In August 2011, a special prosecutor was appointed to investigate potential violations of state campaign-finance laws when a former employee alleged that the Sullivan University System Chancellor and other executives asked more than 100 employees to pledge to vote for and donate to Todd P'Pool, a then-candidate for Kentucky Attorney General. P'Pool was running against incumbent Jack Conway, who had been investigating the Sullivan University System in several matters since earlier that same year. The allegation stated that executives urged employees to demonstrate their support for the candidate in front of all present at a meeting and to donate to the campaign by presenting a personal check to Sullivan University System executives.

In 2011, the Sullivan University System was ordered to pay more than $480,000 to then-current and previous employees for a violation of the Fair Labor Standards Act. The suit alleged that the system misclassified admissions representatives and failed to accurately track work hours in order to avoid payment of overtime wages. Though alerted to the situation in 1994, the U.S. Department of Labor did not review the case until 2007, and did not file the lawsuit against both the Sullivan University System and its Chancellor until 2010.

==Culinary programs==
The school's culinary programs are one of its distinctive features. Both faculty and students have been featured on the Food Network; Former Louisville instructor John Castro bested Bobby Flay in Hot Browns in a 2008 Throwdown, while Lexington graduate Brigitte Nguyen came in a close second in a hamburger-themed Ultimate Recipe Showdown shown in 2009. Brigitte won the $50,000 first prize in the National Chicken Cooking Contest in San Antonio May 2, 2009, with her "Chinese Chicken Burgers with Rainbow Sesame Slaw."

The American Culinary Federation, Inc. (ACF) has named Chef Derek Spendlove first chair of the ACF Certification Commission.
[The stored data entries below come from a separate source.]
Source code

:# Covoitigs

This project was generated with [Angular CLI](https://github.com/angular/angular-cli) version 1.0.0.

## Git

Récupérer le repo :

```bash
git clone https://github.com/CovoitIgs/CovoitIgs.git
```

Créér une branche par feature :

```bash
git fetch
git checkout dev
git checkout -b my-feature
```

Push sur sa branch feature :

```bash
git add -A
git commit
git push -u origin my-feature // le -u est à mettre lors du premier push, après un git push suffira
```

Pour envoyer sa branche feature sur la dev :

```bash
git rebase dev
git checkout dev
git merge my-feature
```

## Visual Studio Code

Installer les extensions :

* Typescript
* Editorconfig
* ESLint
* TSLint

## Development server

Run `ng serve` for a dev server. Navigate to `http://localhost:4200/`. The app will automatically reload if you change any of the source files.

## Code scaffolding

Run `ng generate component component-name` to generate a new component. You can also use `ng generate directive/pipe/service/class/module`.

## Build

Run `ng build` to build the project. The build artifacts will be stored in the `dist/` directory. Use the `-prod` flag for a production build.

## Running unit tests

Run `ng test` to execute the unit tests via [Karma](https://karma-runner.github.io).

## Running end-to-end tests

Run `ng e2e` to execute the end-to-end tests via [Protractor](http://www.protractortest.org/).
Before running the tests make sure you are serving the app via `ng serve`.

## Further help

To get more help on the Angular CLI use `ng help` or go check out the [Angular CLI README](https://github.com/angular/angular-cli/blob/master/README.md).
Spendlove currently serves as Director of the Baking and Pastry Arts Program for the National Center for Hospitality Studies (NCHS) at Sullivan University. He also serves as team manager of Sullivan University's award-winning student culinary competition team.

In 2008, Sullivan University was selected as the only culinary program in the United States to have been formally invited to cook for the Olympic athletes and sponsors for the 2008 Olympics in Beijing.

In 2021, Jackie Joseph, a Sullivan University graduate, was crowned "Best Baker in America" on the Food Network.